Yes, we would notice. I think we would call it a “lowered quality of life”, materially anyway.
“What if every country in the world collapsed at the same rate? Would anyone notice?”
That actually is going on with Western currencies, which is why you don’t see too much relative change between them, but you see commodities going through the roof.
As to China collapsing. The government there simply won’t allow it. They’ll pull the plug on us first and once they do, we’ll be so screwed that we won’t even remember China exists.
There are 800 million Chinese people not part of the economic boom of the past 30 years who will soon ask for their ‘fair share’. Social safety net, higher wages, healthcare. Inflation, especially food prices, is heating up. Factory workers can make more money staying on the family farm.
I expect China to have major social unrest within 2 years. Similar to the Mideast but on a much larger scale. (I’m in China now on business).
And you seem oddly rather pleased at the prospect. You'd think such perfidy would be rare on a Constitutionalist, pro-America conservative site as Free Republic. But, it's not. It's certainly gotten easier to see whose bread is buttered on which side by whom of late.
I have no desire to see America fail if anything I’d prefer us to remain dominate as long as possible but over the past fifty years we’ve been meandering and stagnating while the Chinese are actively building and booming. They’ve started “colonization” of Africa for resources rather than leave them lying fallow in the ground while we fritter away our industrial base.

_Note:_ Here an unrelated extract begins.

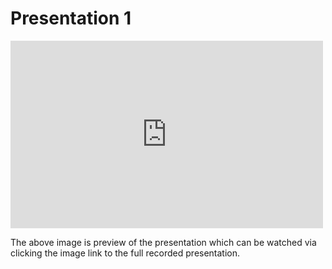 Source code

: # Presentation 1

<iframe width="500" height="300" src="https://www.youtube.com/embed/PEDgt7GWlsU" frameborder="0" allowfullscreen></iframe>

The above image is preview of the presentation which can be watched via clicking the image link to the full recorded presentation.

I have no wish to see them as the worlds only superpower but if they have the drive and can push forward I wish them luck.
>>Inflation, especially food prices, is heating up.<<
China’s food prices face the same inflation burden that we do which is caused by rising oil prices. Their social safety net, higher wages, and healthcare are also affected by rising inflation.
I’m certainly not pleased at that prospect, but frankly those of us who support an America First doctrine of free trade that prevents offshoring and outsourcing have been in the minority. Even now, with our nation facing bankruptcy, there are ignorant blowhards - even on FR - trumpeting the benefits of trade with our Chinese enemies.